[Opening Excerpted data section]

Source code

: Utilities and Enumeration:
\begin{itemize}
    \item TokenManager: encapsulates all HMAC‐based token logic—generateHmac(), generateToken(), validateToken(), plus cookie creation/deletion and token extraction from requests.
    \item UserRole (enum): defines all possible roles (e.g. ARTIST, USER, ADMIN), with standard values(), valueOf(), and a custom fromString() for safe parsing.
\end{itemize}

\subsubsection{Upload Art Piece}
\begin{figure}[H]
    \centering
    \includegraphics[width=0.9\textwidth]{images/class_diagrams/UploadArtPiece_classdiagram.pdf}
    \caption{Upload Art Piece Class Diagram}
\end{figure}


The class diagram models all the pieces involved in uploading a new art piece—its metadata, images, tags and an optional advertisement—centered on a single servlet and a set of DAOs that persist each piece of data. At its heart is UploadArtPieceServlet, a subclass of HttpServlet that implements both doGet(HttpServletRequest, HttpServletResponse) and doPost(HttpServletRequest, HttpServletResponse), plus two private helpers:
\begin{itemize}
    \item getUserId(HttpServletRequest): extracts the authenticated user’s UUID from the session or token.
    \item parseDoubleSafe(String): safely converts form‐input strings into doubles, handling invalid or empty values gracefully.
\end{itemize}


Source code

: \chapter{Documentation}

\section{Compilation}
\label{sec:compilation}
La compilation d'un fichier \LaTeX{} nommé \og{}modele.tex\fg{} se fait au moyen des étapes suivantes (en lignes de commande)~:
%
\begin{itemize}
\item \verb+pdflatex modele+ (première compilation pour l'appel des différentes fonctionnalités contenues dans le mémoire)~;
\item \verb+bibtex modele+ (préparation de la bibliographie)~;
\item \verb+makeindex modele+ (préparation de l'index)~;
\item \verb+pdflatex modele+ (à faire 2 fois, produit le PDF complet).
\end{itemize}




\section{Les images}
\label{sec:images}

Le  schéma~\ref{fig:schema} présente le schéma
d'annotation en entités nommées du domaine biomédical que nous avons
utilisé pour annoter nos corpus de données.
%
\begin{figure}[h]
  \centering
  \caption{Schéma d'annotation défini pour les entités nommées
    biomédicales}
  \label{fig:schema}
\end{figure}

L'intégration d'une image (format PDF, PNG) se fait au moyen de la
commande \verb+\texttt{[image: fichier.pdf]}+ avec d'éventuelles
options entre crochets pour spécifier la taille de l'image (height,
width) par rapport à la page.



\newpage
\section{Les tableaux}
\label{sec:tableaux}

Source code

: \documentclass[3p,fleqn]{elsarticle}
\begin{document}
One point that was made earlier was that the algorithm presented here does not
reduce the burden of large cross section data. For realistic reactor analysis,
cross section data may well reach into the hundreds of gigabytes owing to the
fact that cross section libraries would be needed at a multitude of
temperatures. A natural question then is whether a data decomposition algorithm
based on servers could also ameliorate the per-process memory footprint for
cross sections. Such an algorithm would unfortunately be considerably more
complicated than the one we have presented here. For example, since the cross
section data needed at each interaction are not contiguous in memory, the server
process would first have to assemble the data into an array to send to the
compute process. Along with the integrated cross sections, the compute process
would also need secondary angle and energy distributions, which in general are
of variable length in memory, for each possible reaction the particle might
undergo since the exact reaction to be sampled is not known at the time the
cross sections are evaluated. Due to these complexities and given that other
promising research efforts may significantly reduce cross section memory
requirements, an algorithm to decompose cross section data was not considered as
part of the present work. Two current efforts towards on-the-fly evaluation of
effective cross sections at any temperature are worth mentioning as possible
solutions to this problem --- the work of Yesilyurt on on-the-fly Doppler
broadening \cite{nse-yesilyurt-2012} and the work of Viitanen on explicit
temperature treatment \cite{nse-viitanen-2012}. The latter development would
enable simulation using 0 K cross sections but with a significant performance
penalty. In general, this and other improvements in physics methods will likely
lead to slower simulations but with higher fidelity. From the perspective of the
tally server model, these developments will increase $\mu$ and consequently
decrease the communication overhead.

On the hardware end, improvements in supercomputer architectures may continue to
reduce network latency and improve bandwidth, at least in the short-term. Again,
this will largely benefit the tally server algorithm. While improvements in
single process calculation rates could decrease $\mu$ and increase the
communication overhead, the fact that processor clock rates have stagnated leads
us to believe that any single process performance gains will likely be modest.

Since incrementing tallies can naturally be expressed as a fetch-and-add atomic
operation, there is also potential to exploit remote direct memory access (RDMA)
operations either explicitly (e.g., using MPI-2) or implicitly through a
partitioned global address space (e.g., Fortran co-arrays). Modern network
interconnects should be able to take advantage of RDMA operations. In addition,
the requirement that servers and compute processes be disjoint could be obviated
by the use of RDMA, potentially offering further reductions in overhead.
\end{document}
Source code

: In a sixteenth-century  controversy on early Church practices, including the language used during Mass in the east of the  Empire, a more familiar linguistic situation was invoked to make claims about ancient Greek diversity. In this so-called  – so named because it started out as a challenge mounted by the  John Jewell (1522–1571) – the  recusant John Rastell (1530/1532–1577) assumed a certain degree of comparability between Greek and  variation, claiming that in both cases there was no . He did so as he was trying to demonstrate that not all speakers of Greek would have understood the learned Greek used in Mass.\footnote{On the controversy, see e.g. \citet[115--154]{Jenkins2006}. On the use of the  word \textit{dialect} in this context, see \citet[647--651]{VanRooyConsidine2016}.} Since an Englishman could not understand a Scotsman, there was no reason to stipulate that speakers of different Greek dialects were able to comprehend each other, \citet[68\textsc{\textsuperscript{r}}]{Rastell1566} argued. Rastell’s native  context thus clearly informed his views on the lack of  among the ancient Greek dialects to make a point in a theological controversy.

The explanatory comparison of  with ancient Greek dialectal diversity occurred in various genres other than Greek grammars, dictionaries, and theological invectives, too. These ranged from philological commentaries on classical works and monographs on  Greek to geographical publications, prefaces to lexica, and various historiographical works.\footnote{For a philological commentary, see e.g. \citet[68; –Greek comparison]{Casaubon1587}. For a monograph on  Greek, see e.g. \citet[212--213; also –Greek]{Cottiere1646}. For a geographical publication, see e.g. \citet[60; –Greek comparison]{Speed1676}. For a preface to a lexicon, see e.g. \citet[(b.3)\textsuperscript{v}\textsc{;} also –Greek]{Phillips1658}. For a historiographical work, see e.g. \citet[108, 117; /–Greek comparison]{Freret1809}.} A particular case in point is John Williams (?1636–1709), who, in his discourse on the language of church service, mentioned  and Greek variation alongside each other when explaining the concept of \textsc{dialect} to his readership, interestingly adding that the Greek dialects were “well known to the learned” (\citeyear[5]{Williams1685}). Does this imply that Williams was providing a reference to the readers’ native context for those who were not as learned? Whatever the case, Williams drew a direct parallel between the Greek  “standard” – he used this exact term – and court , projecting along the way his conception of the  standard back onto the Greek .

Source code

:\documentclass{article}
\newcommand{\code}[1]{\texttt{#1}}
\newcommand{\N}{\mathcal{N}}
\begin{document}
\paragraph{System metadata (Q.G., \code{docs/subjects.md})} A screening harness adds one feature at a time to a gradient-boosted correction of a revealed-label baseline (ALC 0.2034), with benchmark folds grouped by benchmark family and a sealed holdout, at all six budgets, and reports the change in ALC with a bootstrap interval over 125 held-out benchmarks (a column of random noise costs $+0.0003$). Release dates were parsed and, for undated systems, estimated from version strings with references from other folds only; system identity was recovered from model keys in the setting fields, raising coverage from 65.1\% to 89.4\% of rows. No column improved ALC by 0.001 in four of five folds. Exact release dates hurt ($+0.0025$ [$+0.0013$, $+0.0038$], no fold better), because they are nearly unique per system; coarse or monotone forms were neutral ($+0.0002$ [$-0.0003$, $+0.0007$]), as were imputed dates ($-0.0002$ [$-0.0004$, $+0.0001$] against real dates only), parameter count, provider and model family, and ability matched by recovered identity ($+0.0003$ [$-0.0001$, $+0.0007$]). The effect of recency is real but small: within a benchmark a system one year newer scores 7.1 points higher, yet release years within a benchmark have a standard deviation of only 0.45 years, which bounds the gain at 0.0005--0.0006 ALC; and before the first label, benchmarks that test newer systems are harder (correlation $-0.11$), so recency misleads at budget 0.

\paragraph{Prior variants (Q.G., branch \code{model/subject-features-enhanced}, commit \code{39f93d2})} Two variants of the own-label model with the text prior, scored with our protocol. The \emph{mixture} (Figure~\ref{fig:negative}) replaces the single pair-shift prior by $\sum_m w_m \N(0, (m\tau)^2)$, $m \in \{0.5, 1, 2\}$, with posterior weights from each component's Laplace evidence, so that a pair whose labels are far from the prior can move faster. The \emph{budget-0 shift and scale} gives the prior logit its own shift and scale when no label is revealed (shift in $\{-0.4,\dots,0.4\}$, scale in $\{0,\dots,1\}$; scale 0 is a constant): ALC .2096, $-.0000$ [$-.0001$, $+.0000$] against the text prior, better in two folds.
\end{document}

[Closing Excerpted data section]

■ Task directions
From the lines above, copy those that contain the word "needed".

■ Answer box
fact that cross section libraries would be needed at a multitude of
section data needed at each interaction are not contiguous in memory, the server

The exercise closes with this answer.